A New Playground for Molecular Discovery

The authors present QM9GWBSE, a dataset covering 133,885 small organic molecules originally collected in the popular QM9 database. For every one of these molecules, they provide high-quality information about two key aspects of electronic behavior. First, they list quasiparticle energies, which describe how tightly electrons are bound and how easily they can be removed or added—critical for understanding charge transport and redox chemistry. Second, they include so-called excitation energies, which quantify what happens when a molecule absorbs light and an electron is promoted to a higher energy level. Together, these data form the basic ingredients needed to predict absorption spectra, color, and other optical properties that matter in technologies such as photovoltaics and light-emitting devices.

Figure 1
Figure 1.

A Careful Balance Between Accuracy and Cost

Producing such an enormous dataset with the very best quantum chemistry methods would be practically impossible: the most accurate approaches scale so steeply with system size that they are limited to much smaller test sets. Cheaper methods exist and are often used to generate large databases, but they can be unreliable, and their accuracy depends strongly on technical choices. The authors instead adopt an approach called quasiparticle self-consistent GW combined with the Bethe–Salpeter equation (qsGW-BSE). This family of methods occupies a middle ground: it is significantly more accurate than many commonly used techniques, yet still efficient enough to be applied across the entire QM9 collection. Crucially, qsGW-BSE is largely free of adjustable parameters, reducing the risk of hidden biases tied to method tuning.

What Exactly Is Stored in the Dataset

For each molecule, the dataset contains the energies of important electronic states and associated properties in a simple, standardized form. Users can access quasiparticle energy levels, the lowest several singlet–singlet and singlet–triplet excitation energies, and quantities related to how strongly each excitation interacts with light, such as transition dipole moments and oscillator strengths. The information is organized into separate archives, each holding a file per molecule, ordered from lowest to highest energy. Alongside this, the authors also provide the underlying molecular structures and reference energies from a simpler density-functional calculation. These ingredients together make the dataset particularly well suited for training neural networks that map from molecular structure directly to excited-state properties.

Figure 2
Figure 2.

Ensuring Reliability at Massive Scale

Because the dataset is so large, the authors rely on an automated quality-control pipeline instead of manual inspection. They encode simple but powerful physical expectations—for example, how the energy gap between filled and empty molecular orbitals should change when moving from an approximate description to the more refined qsGW treatment, and what ranges of energies are reasonable for small organic molecules. If a calculation violates these checks or shows mathematical pathologies, it is rerun with tighter numerical settings and a more flexible auxiliary basis that improves stability. Only in two rare cases do parts of the calculation remain problematic, likely due to a genuine physical instability in those molecules; these exceptions are explicitly documented in the accompanying files.

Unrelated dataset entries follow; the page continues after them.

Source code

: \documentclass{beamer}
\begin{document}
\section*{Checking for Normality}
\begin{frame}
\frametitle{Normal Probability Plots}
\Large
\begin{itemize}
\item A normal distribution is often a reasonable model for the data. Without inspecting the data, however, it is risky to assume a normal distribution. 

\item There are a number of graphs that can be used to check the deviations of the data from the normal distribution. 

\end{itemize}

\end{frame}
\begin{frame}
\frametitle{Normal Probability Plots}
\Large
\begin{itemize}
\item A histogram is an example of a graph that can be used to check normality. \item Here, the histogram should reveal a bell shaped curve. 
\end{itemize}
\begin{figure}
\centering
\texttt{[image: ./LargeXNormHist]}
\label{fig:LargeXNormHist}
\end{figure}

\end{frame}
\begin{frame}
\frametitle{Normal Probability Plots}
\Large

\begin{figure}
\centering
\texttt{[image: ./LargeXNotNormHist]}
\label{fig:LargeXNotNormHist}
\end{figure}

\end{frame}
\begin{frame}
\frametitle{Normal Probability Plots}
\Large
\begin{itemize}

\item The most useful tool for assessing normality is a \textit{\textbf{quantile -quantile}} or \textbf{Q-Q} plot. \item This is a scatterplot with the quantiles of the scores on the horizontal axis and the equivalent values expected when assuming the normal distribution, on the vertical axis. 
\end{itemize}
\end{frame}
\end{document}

Putting the Data in Context

To demonstrate that their approach is sound, the authors compare their results to other state-of-the-art datasets. They show that the overall distributions of key quantities, such as the highest occupied electronic energy levels and the lowest excitation energies, match the shape of existing references while displaying predictable shifts that can be rationalized by differences in method and basis set. They also check how sensitive their results are to the choice of basis functions used to represent electrons, confirming that any residual basis set error is comparable to the typical theoretical uncertainty of modern GW-BSE methods. Taken together, these tests provide evidence that the large body of data is free of unphysical outliers and systematic distortions that could mislead downstream machine-learning models.

A Foundation for Smarter Molecular Design

In essence, this work delivers a high-quality, openly available map linking molecular structures to their charged and light-induced electronic responses across more than a hundred thousand compounds. For non-specialists, the key message is that this dataset can help machine-learning models learn the "rules" of how molecules interact with light and carry charge, without requiring each new molecule to be simulated from scratch with heavy computations. As a result, chemists and materials scientists gain a powerful tool to rapidly screen vast chemical spaces for promising candidates in areas such as solar energy, optoelectronics, and photocatalysis, accelerating the path from theoretical ideas to practical materials.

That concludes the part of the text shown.